Let’s replace the 99999 with NA so that we don’t end up introducing any errors in our upcoming analysis. To do this we simply need to think back to the base R from the first weeks of class. Below we’ll perform this reassignment
raster_world_elev[raster_world_elev == 99999] <- NA
Discuss with your neighbor what this code is doing. Make sure you understand what is going on.
Now let’s plot the data again.
raster::plot(raster_world_elev)
You can see that we have fixed the issue.
We will often need to perform mathematical operations on rasters. For instance you may want to convert the units from meters to feet (multiplication) or you might want to perform some other mathematical operation (e.g. take the log of the values). Any valid mathematical operation(s) can be performed on the raster.
Let’s convert our elevation data from units of meters into feet (1 m = 3.28084 ft). We will simply multiply each value in the raster by factor that represents the conversion from meters to feet.
raster_world_elev__ft <- raster_world_elev * 3.28084
As you might know, the pressure in the Earth’s atmosphere decreases with elevation. So at sea-level we might experience 1 atmosphere of pressure, while on the top of Mt. Everest we would experience a much lower pressure of ~0.34 atmospheres.
Since atmospheric pressure is a function of elevation, using our elevation raster we could generate a map of the likely atmospheric pressure experienced at each point on Earth.
The elevation-pressure relationship can be approximated by the following equation
\(p_{0}*exp(- \displaystyle \frac{g*h*M}{T_{0}*R_{0}})\)
In the equation above, \(h\) is the elevation in meters. The parameters are described (and defined) in the code block below:
coeff_p0 <- 1 # Sea level standard atmospheric pressure (Atmospheres)
coeff_T0 <- 288.16 # Sea level standard temperature(K)
coeff_g <- 9.80665 # Earth-surface gravitational acceleration (m/s^2)
coeff_M <- 0.02896968 # Molar mass of dry air (kg/mol)
coeff_R0 <- 8.314462618 # Universal gas constant (J/(mol*K))
Let’s calculate the atmospheric pressure using our elevation raster.
raster_atmos_pressure <- coeff_p0 * exp( -(coeff_g * raster_world_elev * coeff_M)/(coeff_T0 * coeff_R0) )
Now let’s plot the raster we have created.
raster::plot(raster_atmos_pressure)
Plotting the raster, we can see that it works! Pretty cool, we were able to calculate the atmospheric pressure everywhere on the Earth’s surface using our elevation raster! This is just one example, but as you can see any mathematical operations that you might need to perform can be done on a raster.

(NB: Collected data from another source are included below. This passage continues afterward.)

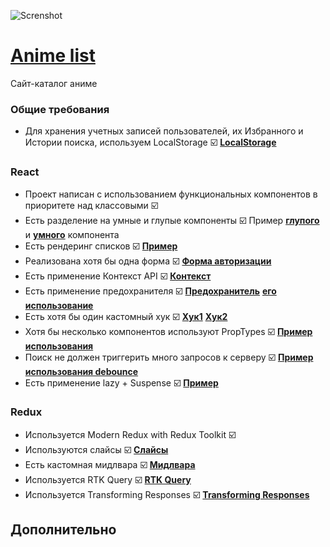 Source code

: ![Screnshot](https://www.zastavki.com/pictures/1680x1050/2015/Anime_Three_girls_anime_mitsudomoe_109109_16.png)

# [**Anime list**](https://dumopolis.github.io)

Сайт-каталог аниме

### Общие требования

-   Для хранения учетных записей пользователей, их Избранного и Истории поиска, используем LocalStorage ☑️ [**LocalStorage**](https://)

### React

-   Проект написан с использованием функциональных компонентов в приоритете над классовыми ☑️
-   Есть разделение на умные и глупые компоненты ☑️ Пример [**глупого**](https://) и [**умного**](https://) компонента
-   Есть рендеринг списков ☑️ [**Пример**](https://)
-   Реализована хотя бы одна форма ☑️ [**Форма авторизации**](https://)
-   Есть применение Контекст API ☑️ [**Контекст**](https://)
-   Есть применение предохранителя ☑️ [**Предохранитель**](https://) [**его использование**](https://)
-   Есть хотя бы один кастомный хук ☑️ [**Хук1**](https://) [**Хук2**](https://)
-   Хотя бы несколько компонентов используют PropTypes ☑️ [**Пример использования**](https://)
-   Поиск не должен триггерить много запросов к серверу ☑️ [**Пример использования debounce**](https://)
-   Есть применение lazy + Suspense ☑️ [**Пример**](https://)

### Redux

-   Используется Modern Redux with Redux Toolkit ☑️
-   Используются слайсы ☑️ [**Слайсы**](https://)
-   Есть кастомная мидлвара ☑️ [**Мидлвара**](https://)
-   Используется RTK Query ☑️ [**RTK Query**](https://)
-   Используется Transforming Responses ☑️ [**Transforming Responses**](https://)

## Дополнительно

We also often need to compute values based on several rasters. For instance we may have rasters of average monthly precipitation across the US. In this case we would have 12 rasters (one for each month) and we might want to determine that average annual precipitation for each grid cell (i.e. the sum of each cell’s monthly values). In this case we would simply need to sum the twelve rasters, which would simply be done as
raster_1 + raster_2 + ... + raster_12
Let’s work with an example involving just two rasters. Here we will load in a raster of the average daytime temperatures for March and a raster of the average nighttime temperatures for March (units are degrees C).
raster_day_temps <- raster("https://github.com/stahlm/stahlm.github.io/raw/master/ENS_215/Winter_2022/Lectures/Data/Day_temp_2001_march.tif")
raster_day_temps[raster_day_temps == 99999] <- NA
raster_night_temps <- raster("https://github.com/stahlm/stahlm.github.io/raw/master/ENS_215/Winter_2022/Lectures/Data/Night_temp_2001_march.TIFF")
raster_night_temps[raster_night_temps == 99999] <- NA
# Data from: https://neo.sci.gsfc.nasa.gov/view.php?datasetId=MOD_LSTD_CLIM_M
# Data from: https://neo.sci.gsfc.nasa.gov/view.php?datasetId=MOD_LSTN_CLIM_M
As an environmental scientist you might be interested in knowing the daily temperature range in March experienced at all locations on Earth as this would have many implications including: ecological/habitat suitability implications; energy requirements (e.g. heating and cooling demand); provide an indication of soil moisture (wetter areas would experience less fluctuation between day and night,…).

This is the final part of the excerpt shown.